(Stored data entries)
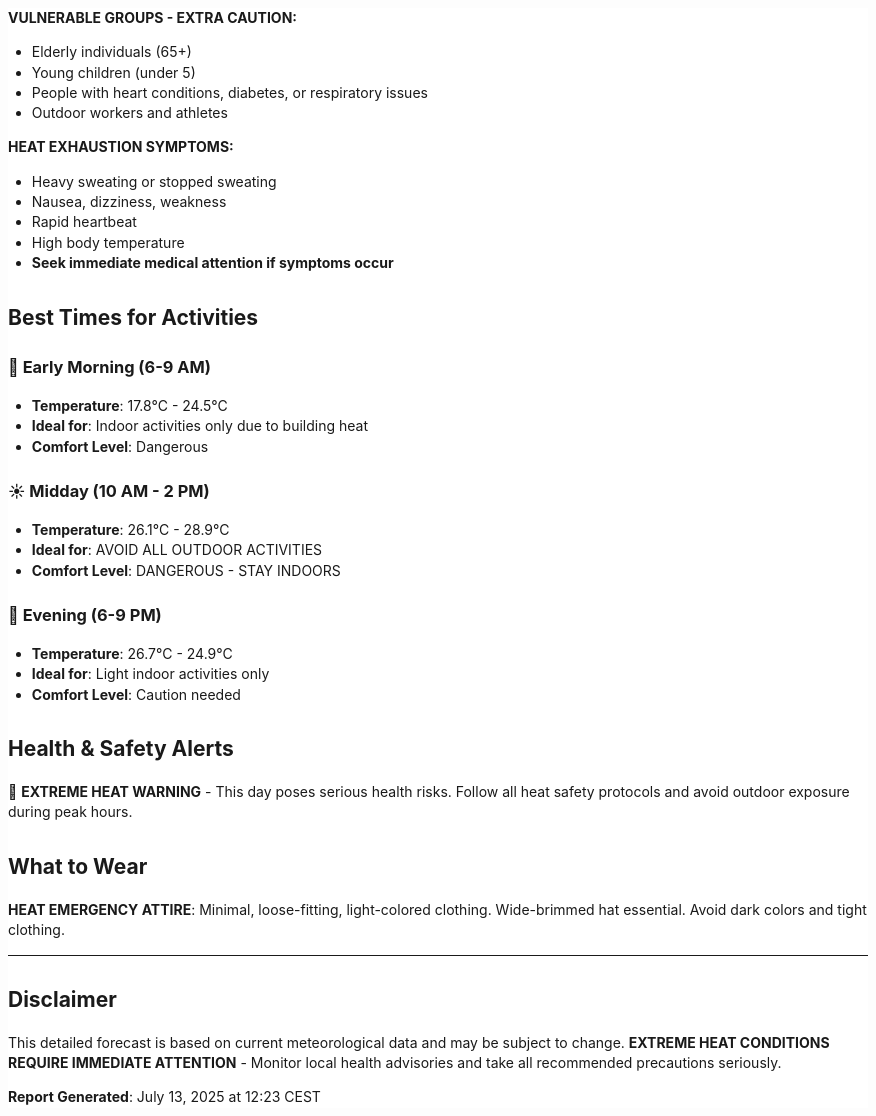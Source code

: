 **VULNERABLE GROUPS - EXTRA CAUTION:**
- Elderly individuals (65+)
- Young children (under 5)
- People with heart conditions, diabetes, or respiratory issues
- Outdoor workers and athletes

**HEAT EXHAUSTION SYMPTOMS:**
- Heavy sweating or stopped sweating
- Nausea, dizziness, weakness
- Rapid heartbeat
- High body temperature
- **Seek immediate medical attention if symptoms occur**

## Best Times for Activities

### 🌅 **Early Morning (6-9 AM)**
- **Temperature**: 17.8°C - 24.5°C
- **Ideal for**: Indoor activities only due to building heat
- **Comfort Level**: Dangerous

### ☀️ **Midday (10 AM - 2 PM)**
- **Temperature**: 26.1°C - 28.9°C
- **Ideal for**: AVOID ALL OUTDOOR ACTIVITIES
- **Comfort Level**: DANGEROUS - STAY INDOORS

### 🌆 **Evening (6-9 PM)**
- **Temperature**: 26.7°C - 24.9°C
- **Ideal for**: Light indoor activities only
- **Comfort Level**: Caution needed

## Health & Safety Alerts

🚨 **EXTREME HEAT WARNING** - This day poses serious health risks. Follow all heat safety protocols and avoid outdoor exposure during peak hours.

## What to Wear

**HEAT EMERGENCY ATTIRE**: Minimal, loose-fitting, light-colored clothing. Wide-brimmed hat essential. Avoid dark colors and tight clothing.

---

## Disclaimer

This detailed forecast is based on current meteorological data and may be subject to change. **EXTREME HEAT CONDITIONS REQUIRE IMMEDIATE ATTENTION** - Monitor local health advisories and take all recommended precautions seriously.

**Report Generated**: July 13, 2025 at 12:23 CEST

TRY IT: Every line above with the word "Level" belongs in the answer, copied as written.

WRITTEN RESPONSE:
- **Comfort Level**: Dangerous
- **Comfort Level**: DANGEROUS - STAY INDOORS
- **Comfort Level**: Caution needed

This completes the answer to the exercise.